▸ **Problem statement**: Write out the material below again, line for line, without any images.

▸ **Material for the task**:
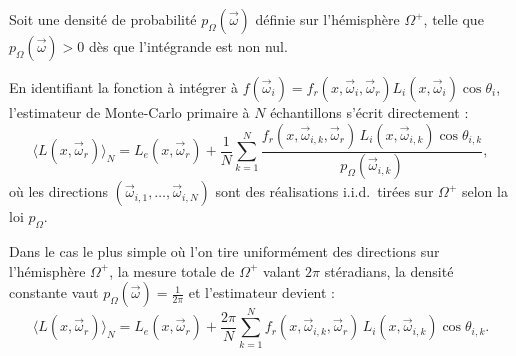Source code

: \begin{proposition}
    Soit une densité de probabilité $p_\Omega(\vec{\omega})$ définie sur l'hémisphère $\Omega^+$, telle que $p_\Omega(\vec{\omega}) > 0$ dès que l'intégrande est non nul. 

    En identifiant la fonction à intégrer à $f(\vec{\omega}_i) = f_r(x, \vec{\omega}_i, \vec{\omega}_r) L_i(x, \vec{\omega}_i) \cos\theta_i$, l'estimateur de Monte-Carlo primaire à $N$ échantillons s'écrit directement :
    \begin{equation}
        \langle L(x, \vec{\omega}_r) \rangle_N = L_e(x, \vec{\omega}_r) + \frac{1}{N} \sum_{k=1}^N \frac{f_r(x, \vec{\omega}_{i,k}, \vec{\omega}_r) \, L_i(x, \vec{\omega}_{i,k}) \cos\theta_{i,k}}{p_\Omega(\vec{\omega}_{i,k})},
    \end{equation}
    où les directions $(\vec{\omega}_{i,1}, \dots, \vec{\omega}_{i,N})$ sont des réalisations i.i.d.\ tirées sur $\Omega^+$ selon la loi $p_\Omega$.
\end{proposition}

\begin{example}
    Dans le cas le plus simple où l'on tire uniformément des directions sur l'hémisphère $\Omega^+$, la mesure totale de $\Omega^+$ valant $2\pi$ stéradians, la densité constante vaut $p_\Omega(\vec{\omega}) = \frac{1}{2\pi}$ et l'estimateur devient :
    \begin{equation}
        \langle L(x, \vec{\omega}_r) \rangle_N = L_e(x, \vec{\omega}_r) + \frac{2\pi}{N} \sum_{k=1}^N f_r(x, \vec{\omega}_{i,k}, \vec{\omega}_r) \, L_i(x, \vec{\omega}_{i,k}) \cos\theta_{i,k}.
    \end{equation}
\end{example}


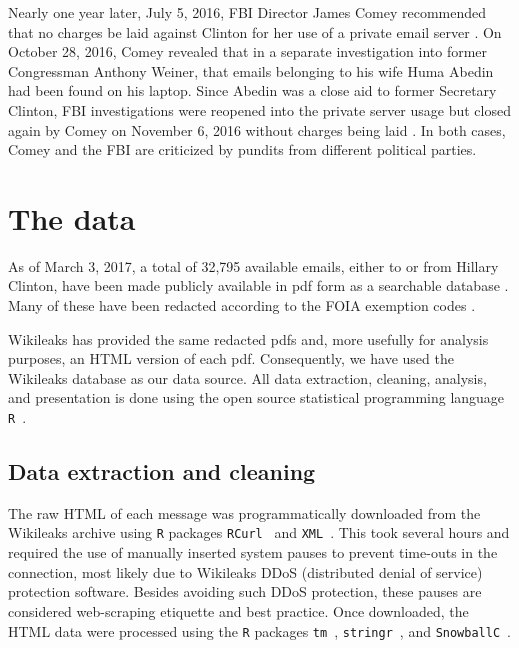 \documentclass[journal]{vgtc}                %
\begin{document}
Nearly one year later, July 5, 2016,  FBI Director James Comey recommended that no charges be laid against Clinton for her use of a private email server \cite{nochargeFBI}.  On October 28, 2016, Comey revealed that in a separate investigation into former Congressman Anthony Weiner, that emails belonging to his wife Huma Abedin had been found on his laptop.  Since Abedin was a close aid to former Secretary Clinton, FBI investigations were reopened into the private server usage but closed again by Comey on November 6, 2016 without charges being laid \cite{nochargeFBINov}.  In both cases, Comey and the FBI are criticized by pundits from different political parties.

\section{The data}
\label{sect:data}
As of March 3, 2017, a total of 32,795 available emails, either to or from Hillary Clinton, have been made publicly available in pdf form as a searchable database \cite{StateDeptFOIA}.  Many of these have been redacted according to the FOIA exemption codes \cite{FOIA}.  

Wikileaks \cite{Wikileaks} has provided the same redacted pdfs and, more usefully for analysis purposes, an HTML version of each pdf.  Consequently, we have used the Wikileaks database as our data source.   All data extraction, cleaning, analysis, and presentation is done using the open source statistical programming language \texttt{R}~\cite{Rsystem}.

\subsection{Data extraction and cleaning}
\label{sect:data:extrclean}
The raw HTML of each message was programmatically downloaded from the Wikileaks archive using \texttt{R} packages  \texttt{RCurl}~\cite{RCurl2016package} and \texttt{XML}~\cite{XML2016package}.  This took several hours and required the use of manually inserted system pauses to prevent time-outs in the connection, most likely due to Wikileaks DDoS (distributed denial of service) protection software. Besides avoiding such DDoS protection, these pauses are considered web-scraping etiquette and best practice.
Once downloaded, the HTML data were processed using the \texttt{R} packages \texttt{tm}~\cite{tm2008paper, tm2017package}, \texttt{stringr}~\cite{stringr2016package}, and \texttt{SnowballC}~\cite{snowballc2014package}.   
\end{document}
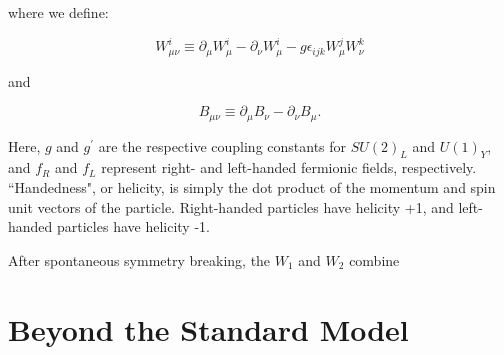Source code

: where we define:

\begin{equation}
W^{i}_{\mu\nu} \equiv \partial_{\mu}W^{i}_{\mu} - \partial_{\nu}W^{i}_{\mu} - g\epsilon_{ijk}W^{j}_{\mu}W^{k}_{\nu}
\end{equation}

and

\begin{equation}
B_{\mu\nu} \equiv \partial_{\mu}B_{\nu} - \partial_{\nu}B_{\mu}.
\end{equation}

Here, $g$ and $g^{\prime}$ are the respective coupling constants for $SU(2)_{L}$ and $U(1)_{Y}$, and $f_{R}$ and $f_{L}$ represent right- and left-handed fermionic fields, respectively. ``Handedness", or helicity, is simply the dot product of the momentum and spin unit vectors of the particle. Right-handed particles have helicity +1, and left-handed particles have helicity -1.

After spontaneous symmetry breaking, the $W_{1}$ and $W_{2}$ combine

\chapter{Beyond the Standard Model}


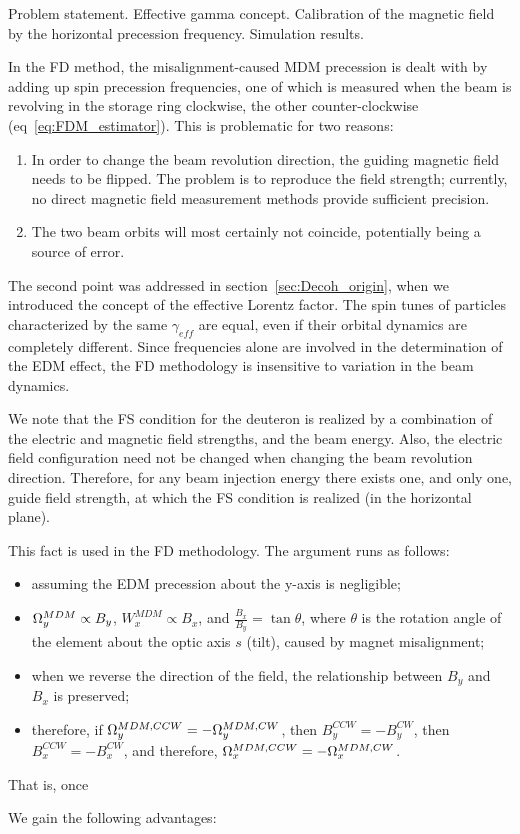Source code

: \documentclass{article}
\begin{document}
Problem statement. Effective gamma concept. Calibration of the magnetic field by the horizontal precession frequency. Simulation results.
\newpage


In the FD method, the misalignment-caused MDM precession is dealt with by adding up spin precession frequencies, one of which is measured when the beam is revolving in the storage ring clockwise, the other counter-clockwise (eq~\eqref{eq:FDM_estimator}). This is problematic for two reasons:
\begin{enumerate}
\item In order to change the beam revolution direction, the guiding magnetic field needs to be flipped. The problem is to reproduce the field strength; currently, no direct magnetic field measurement methods provide sufficient precision.
\item The two beam orbits will most certainly not coincide, potentially being a source of error.
\end{enumerate}

The second point was addressed in section~\ref{sec:Decoh_origin}, when we introduced the concept of the effective Lorentz factor. The spin tunes of particles characterized by the same $\gamma_{eff}$ are equal, even if their orbital dynamics are completely different. Since frequencies alone are involved in the determination of the EDM effect, the FD methodology is insensitive to variation in the beam dynamics.


We note that the FS condition for the deuteron is realized by a combination of the electric and magnetic field strengths, and the beam energy. Also, the electric field configuration need not be changed when changing the beam revolution direction. Therefore, for any beam injection energy there exists one, and only one, guide field strength, at which the FS condition is realized (in the horizontal plane).

This fact is used in the FD methodology. The argument runs as follows:
\begin{itemize}
\item assuming the EDM precession about the y-axis is negligible;
  \item $\Omega_y^{MDM}\propto B_y$, $W_x^{MDM}\propto B_x$, and $\frac{B_x}{B_y} = \tan\theta$, where $\theta$ is the rotation angle of the element about the optic axis $s$ (tilt), caused by magnet misalignment;
\item when we reverse the direction of the field, the relationship between $B_y$ and $B_x$ is preserved;
\item therefore, if $\Omega_y^{MDM, CCW} = -\Omega_y^{MDM, CW}$, then $B_y^{CCW} = -B_y^{CW}$, then $B_x^{CCW} = -B_x^{CW}$, and therefore, $\Omega_x^{MDM, CCW} = -\Omega_x^{MDM, CW}$.
\end{itemize}
That is, once 

We gain the following advantages: 
\end{document}
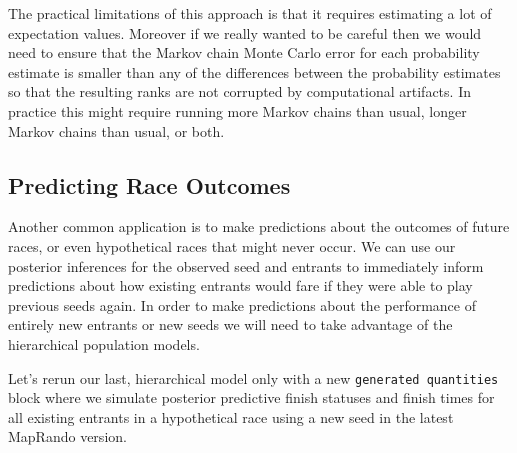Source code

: \documentclass[
  letterpaper,
  DIV=11,
  numbers=noendperiod]{scrartcl}
\begin{document}
The practical limitations of this approach is that it requires
estimating a lot of expectation values. Moreover if we really wanted to
be careful then we would need to ensure that the Markov chain Monte
Carlo error for each probability estimate is smaller than any of the
differences between the probability estimates so that the resulting
ranks are not corrupted by computational artifacts. In practice this
might require running more Markov chains than usual, longer Markov
chains than usual, or both.

\subsection{Predicting Race Outcomes}\label{predicting-race-outcomes}

Another common application is to make predictions about the outcomes of
future races, or even hypothetical races that might never occur. We can
use our posterior inferences for the observed seed and entrants to
immediately inform predictions about how existing entrants would fare if
they were able to play previous seeds again. In order to make
predictions about the performance of entirely new entrants or new seeds
we will need to take advantage of the hierarchical population models.

Let's rerun our last, hierarchical model only with a new
\texttt{generated\ quantities} block where we simulate posterior
predictive finish statuses and finish times for all existing entrants in
a hypothetical race using a new seed in the latest MapRando version.
\end{document}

▸ **Answer below**:
Source code

: \begin{proposition}
    Soit une densité de probabilité $p_\Omega(\vec{\omega})$ définie sur l'hémisphère $\Omega^+$, telle que $p_\Omega(\vec{\omega}) > 0$ dès que l'intégrande est non nul. 

    En identifiant la fonction à intégrer à $f(\vec{\omega}_i) = f_r(x, \vec{\omega}_i, \vec{\omega}_r) L_i(x, \vec{\omega}_i) \cos\theta_i$, l'estimateur de Monte-Carlo primaire à $N$ échantillons s'écrit directement :
    \begin{equation}
        \langle L(x, \vec{\omega}_r) \rangle_N = L_e(x, \vec{\omega}_r) + \frac{1}{N} \sum_{k=1}^N \frac{f_r(x, \vec{\omega}_{i,k}, \vec{\omega}_r) \, L_i(x, \vec{\omega}_{i,k}) \cos\theta_{i,k}}{p_\Omega(\vec{\omega}_{i,k})},
    \end{equation}
    où les directions $(\vec{\omega}_{i,1}, \dots, \vec{\omega}_{i,N})$ sont des réalisations i.i.d.\ tirées sur $\Omega^+$ selon la loi $p_\Omega$.
\end{proposition}

\begin{example}
    Dans le cas le plus simple où l'on tire uniformément des directions sur l'hémisphère $\Omega^+$, la mesure totale de $\Omega^+$ valant $2\pi$ stéradians, la densité constante vaut $p_\Omega(\vec{\omega}) = \frac{1}{2\pi}$ et l'estimateur devient :
    \begin{equation}
        \langle L(x, \vec{\omega}_r) \rangle_N = L_e(x, \vec{\omega}_r) + \frac{2\pi}{N} \sum_{k=1}^N f_r(x, \vec{\omega}_{i,k}, \vec{\omega}_r) \, L_i(x, \vec{\omega}_{i,k}) \cos\theta_{i,k}.
    \end{equation}
\end{example}


 \documentclass[journal]{vgtc}                %
\begin{document}
Nearly one year later, July 5, 2016,  FBI Director James Comey recommended that no charges be laid against Clinton for her use of a private email server \cite{nochargeFBI}.  On October 28, 2016, Comey revealed that in a separate investigation into former Congressman Anthony Weiner, that emails belonging to his wife Huma Abedin had been found on his laptop.  Since Abedin was a close aid to former Secretary Clinton, FBI investigations were reopened into the private server usage but closed again by Comey on November 6, 2016 without charges being laid \cite{nochargeFBINov}.  In both cases, Comey and the FBI are criticized by pundits from different political parties.

\section{The data}
\label{sect:data}
As of March 3, 2017, a total of 32,795 available emails, either to or from Hillary Clinton, have been made publicly available in pdf form as a searchable database \cite{StateDeptFOIA}.  Many of these have been redacted according to the FOIA exemption codes \cite{FOIA}.  

Wikileaks \cite{Wikileaks} has provided the same redacted pdfs and, more usefully for analysis purposes, an HTML version of each pdf.  Consequently, we have used the Wikileaks database as our data source.   All data extraction, cleaning, analysis, and presentation is done using the open source statistical programming language \texttt{R}~\cite{Rsystem}.

\subsection{Data extraction and cleaning}
\label{sect:data:extrclean}
The raw HTML of each message was programmatically downloaded from the Wikileaks archive using \texttt{R} packages  \texttt{RCurl}~\cite{RCurl2016package} and \texttt{XML}~\cite{XML2016package}.  This took several hours and required the use of manually inserted system pauses to prevent time-outs in the connection, most likely due to Wikileaks DDoS (distributed denial of service) protection software. Besides avoiding such DDoS protection, these pauses are considered web-scraping etiquette and best practice.
Once downloaded, the HTML data were processed using the \texttt{R} packages \texttt{tm}~\cite{tm2008paper, tm2017package}, \texttt{stringr}~\cite{stringr2016package}, and \texttt{SnowballC}~\cite{snowballc2014package}.   
\end{document}
Source code

: where we define:

\begin{equation}
W^{i}_{\mu\nu} \equiv \partial_{\mu}W^{i}_{\mu} - \partial_{\nu}W^{i}_{\mu} - g\epsilon_{ijk}W^{j}_{\mu}W^{k}_{\nu}
\end{equation}

and

\begin{equation}
B_{\mu\nu} \equiv \partial_{\mu}B_{\nu} - \partial_{\nu}B_{\mu}.
\end{equation}

Here, $g$ and $g^{\prime}$ are the respective coupling constants for $SU(2)_{L}$ and $U(1)_{Y}$, and $f_{R}$ and $f_{L}$ represent right- and left-handed fermionic fields, respectively. ``Handedness", or helicity, is simply the dot product of the momentum and spin unit vectors of the particle. Right-handed particles have helicity +1, and left-handed particles have helicity -1.

After spontaneous symmetry breaking, the $W_{1}$ and $W_{2}$ combine

\chapter{Beyond the Standard Model}


Source code

: \documentclass{article}
\begin{document}
Problem statement. Effective gamma concept. Calibration of the magnetic field by the horizontal precession frequency. Simulation results.
\newpage


In the FD method, the misalignment-caused MDM precession is dealt with by adding up spin precession frequencies, one of which is measured when the beam is revolving in the storage ring clockwise, the other counter-clockwise (eq~\eqref{eq:FDM_estimator}). This is problematic for two reasons:
\begin{enumerate}
\item In order to change the beam revolution direction, the guiding magnetic field needs to be flipped. The problem is to reproduce the field strength; currently, no direct magnetic field measurement methods provide sufficient precision.
\item The two beam orbits will most certainly not coincide, potentially being a source of error.
\end{enumerate}

The second point was addressed in section~\ref{sec:Decoh_origin}, when we introduced the concept of the effective Lorentz factor. The spin tunes of particles characterized by the same $\gamma_{eff}$ are equal, even if their orbital dynamics are completely different. Since frequencies alone are involved in the determination of the EDM effect, the FD methodology is insensitive to variation in the beam dynamics.


We note that the FS condition for the deuteron is realized by a combination of the electric and magnetic field strengths, and the beam energy. Also, the electric field configuration need not be changed when changing the beam revolution direction. Therefore, for any beam injection energy there exists one, and only one, guide field strength, at which the FS condition is realized (in the horizontal plane).

This fact is used in the FD methodology. The argument runs as follows:
\begin{itemize}
\item assuming the EDM precession about the y-axis is negligible;
  \item $\Omega_y^{MDM}\propto B_y$, $W_x^{MDM}\propto B_x$, and $\frac{B_x}{B_y} = \tan\theta$, where $\theta$ is the rotation angle of the element about the optic axis $s$ (tilt), caused by magnet misalignment;
\item when we reverse the direction of the field, the relationship between $B_y$ and $B_x$ is preserved;
\item therefore, if $\Omega_y^{MDM, CCW} = -\Omega_y^{MDM, CW}$, then $B_y^{CCW} = -B_y^{CW}$, then $B_x^{CCW} = -B_x^{CW}$, and therefore, $\Omega_x^{MDM, CCW} = -\Omega_x^{MDM, CW}$.
\end{itemize}
That is, once 

We gain the following advantages: 
\end{document}
Source code

: \documentclass[
  letterpaper,
  DIV=11,
  numbers=noendperiod]{scrartcl}
\begin{document}
The practical limitations of this approach is that it requires
estimating a lot of expectation values. Moreover if we really wanted to
be careful then we would need to ensure that the Markov chain Monte
Carlo error for each probability estimate is smaller than any of the
differences between the probability estimates so that the resulting
ranks are not corrupted by computational artifacts. In practice this
might require running more Markov chains than usual, longer Markov
chains than usual, or both.

\subsection{Predicting Race Outcomes}\label{predicting-race-outcomes}

Another common application is to make predictions about the outcomes of
future races, or even hypothetical races that might never occur. We can
use our posterior inferences for the observed seed and entrants to
immediately inform predictions about how existing entrants would fare if
they were able to play previous seeds again. In order to make
predictions about the performance of entirely new entrants or new seeds
we will need to take advantage of the hierarchical population models.

Let's rerun our last, hierarchical model only with a new
\texttt{generated\ quantities} block where we simulate posterior
predictive finish statuses and finish times for all existing entrants in
a hypothetical race using a new seed in the latest MapRando version.
\end{document}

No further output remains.